*** The data Section Begins ***
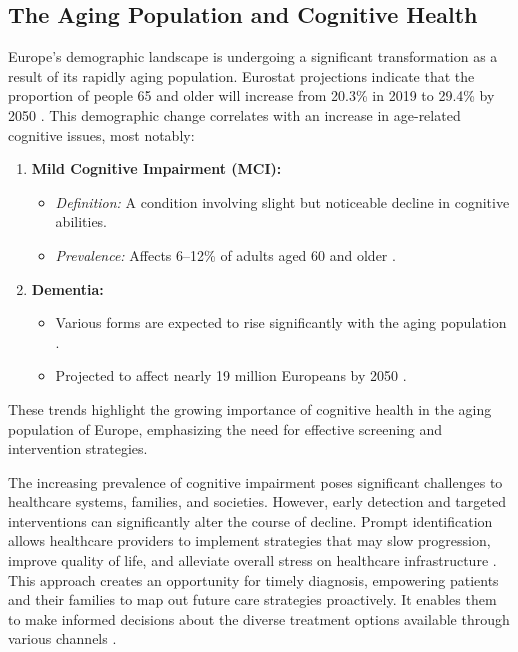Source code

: \subsection{The Aging Population and Cognitive Health}
Europe's demographic landscape is undergoing a significant transformation as a result of its rapidly aging population. Eurostat projections indicate that the proportion of people 65 and older will increase from 20.3\% in 2019 to 29.4\% by 2050 \cite{Eurostat2020}. This demographic change correlates with an increase in age-related cognitive issues, most notably:
\begin{enumerate}
    \item \textbf{Mild Cognitive Impairment (MCI):}
    \begin{itemize}
        \item \textit{Definition:} A condition involving slight but noticeable decline in cognitive abilities.
        \item \textit{Prevalence:} Affects 6--12\% of adults aged 60 and older \cite{Petersen2018}.
    \end{itemize}
    
    \item \textbf{Dementia:}
    \begin{itemize}
        \item Various forms are expected to rise significantly with the aging population \cite{Livingston2020}.
        \item Projected to affect nearly 19 million Europeans by 2050 \cite{AlzheimerEurope2019}.
    \end{itemize}
\end{enumerate}

These trends highlight the growing importance of cognitive health in the aging population of Europe, emphasizing the need for effective screening and intervention strategies.

The increasing prevalence of cognitive impairment poses significant challenges to healthcare systems, families, and societies. However, early detection and targeted interventions can significantly alter the course of decline. Prompt identification allows healthcare providers to implement strategies that may slow progression, improve quality of life, and alleviate overall stress on healthcare infrastructure \cite{Livingston2020}. This approach creates an opportunity for timely diagnosis, empowering patients and their families to map out future care strategies proactively. It enables them to make informed decisions about the diverse treatment options available through various channels \cite{Sperling2011}.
*** The data Section Ends ***
Up to and including the last line of the listing above, copy exactly every line from the one that contains "Various forms are" onward; leave out all others.

        \item Various forms are expected to rise significantly with the aging population \cite{Livingston2020}.
        \item Projected to affect nearly 19 million Europeans by 2050 \cite{AlzheimerEurope2019}.
    \end{itemize}
\end{enumerate}

These trends highlight the growing importance of cognitive health in the aging population of Europe, emphasizing the need for effective screening and intervention strategies.

The increasing prevalence of cognitive impairment poses significant challenges to healthcare systems, families, and societies. However, early detection and targeted interventions can significantly alter the course of decline. Prompt identification allows healthcare providers to implement strategies that may slow progression, improve quality of life, and alleviate overall stress on healthcare infrastructure \cite{Livingston2020}. This approach creates an opportunity for timely diagnosis, empowering patients and their families to map out future care strategies proactively. It enables them to make informed decisions about the diverse treatment options available through various channels \cite{Sperling2011}.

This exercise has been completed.